Supplied entries =
▼
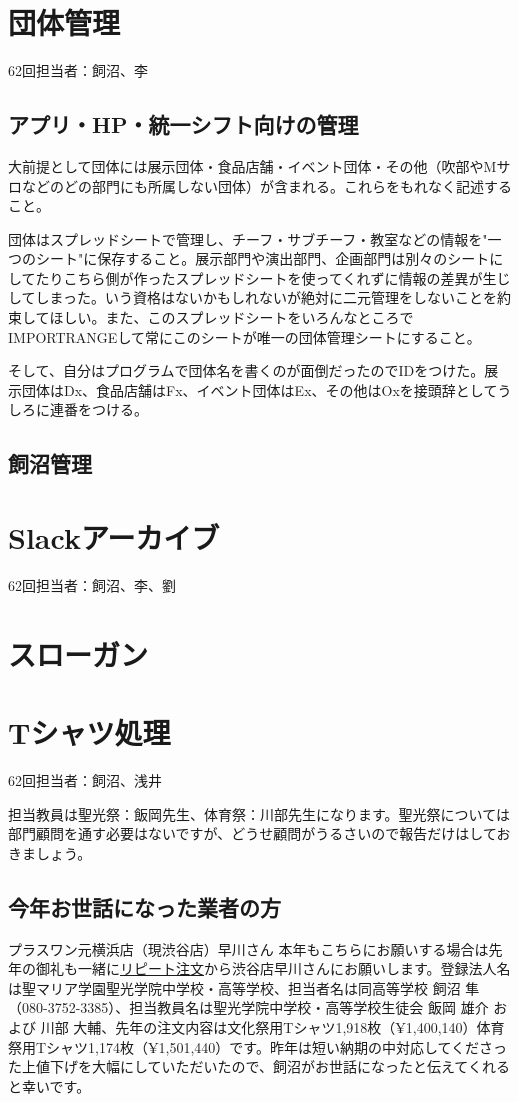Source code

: \documentclass[a4paper]{ltjsreport}
\newcommand{\link}[2]{\href{#2}{#1}}
\begin{document}
\section{団体管理}
62回担当者：飼沼、李
\subsection{アプリ・HP・統一シフト向けの管理}
大前提として団体には展示団体・食品店舗・イベント団体・その他（吹部やMサロなどのどの部門にも所属しない団体）が含まれる。これらをもれなく記述すること。

団体はスプレッドシートで管理し、チーフ・サブチーフ・教室などの情報を"一つのシート"に保存すること。展示部門や演出部門、企画部門は別々のシートにしてたりこちら側が作ったスプレッドシートを使ってくれずに情報の差異が生じしてしまった。いう資格はないかもしれないが絶対に二元管理をしないことを約束してほしい。また、このスプレッドシートをいろんなところでIMPORTRANGEして常にこのシートが唯一の団体管理シートにすること。

そして、自分はプログラムで団体名を書くのが面倒だったのでIDをつけた。展示団体はDx、食品店舗はFx、イベント団体はEx、その他はOxを接頭辞としてうしろに連番をつける。
\subsection{飼沼管理}

\section{Slackアーカイブ}
62回担当者：飼沼、李、劉


\section{スローガン}

\section{Tシャツ処理}
62回担当者：飼沼、浅井

担当教員は聖光祭：飯岡先生、体育祭：川部先生になります。聖光祭については部門顧問を通す必要はないですが、どうせ顧問がうるさいので報告だけはしておきましょう。

\subsection{今年お世話になった業者の方}
プラスワン元横浜店（現渋谷店）早川さん
本年もこちらにお願いする場合は先年の御礼も一緒に\link{リピート注文}{https://www.p1-intl.com/contents/repeat.html}から渋谷店早川さんにお願いします。登録法人名は聖マリア学園聖光学院中学校・高等学校、担当者名は同高等学校 飼沼 隼（080-3752-3385）、担当教員名は聖光学院中学校・高等学校生徒会 飯岡 雄介 および 川部 大輔、先年の注文内容は文化祭用Tシャツ1,918枚（¥1,400,140）体育祭用Tシャツ1,174枚（¥1,501,440）です。昨年は短い納期の中対応してくださった上値下げを大幅にしていただいたので、飼沼がお世話になったと伝えてくれると幸いです。
\end{document}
▲
Work to complete = Copy each line holding "link" from the material above.

Solution for this task =
\newcommand{\link}[2]{\href{#2}{#1}}
本年もこちらにお願いする場合は先年の御礼も一緒に\link{リピート注文}{https://www.p1-intl.com/contents/repeat.html}から渋谷店早川さんにお願いします。登録法人名は聖マリア学園聖光学院中学校・高等学校、担当者名は同高等学校 飼沼 隼（080-3752-3385）、担当教員名は聖光学院中学校・高等学校生徒会 飯岡 雄介 および 川部 大輔、先年の注文内容は文化祭用Tシャツ1,918枚（¥1,400,140）体育祭用Tシャツ1,174枚（¥1,501,440）です。昨年は短い納期の中対応してくださった上値下げを大幅にしていただいたので、飼沼がお世話になったと伝えてくれると幸いです。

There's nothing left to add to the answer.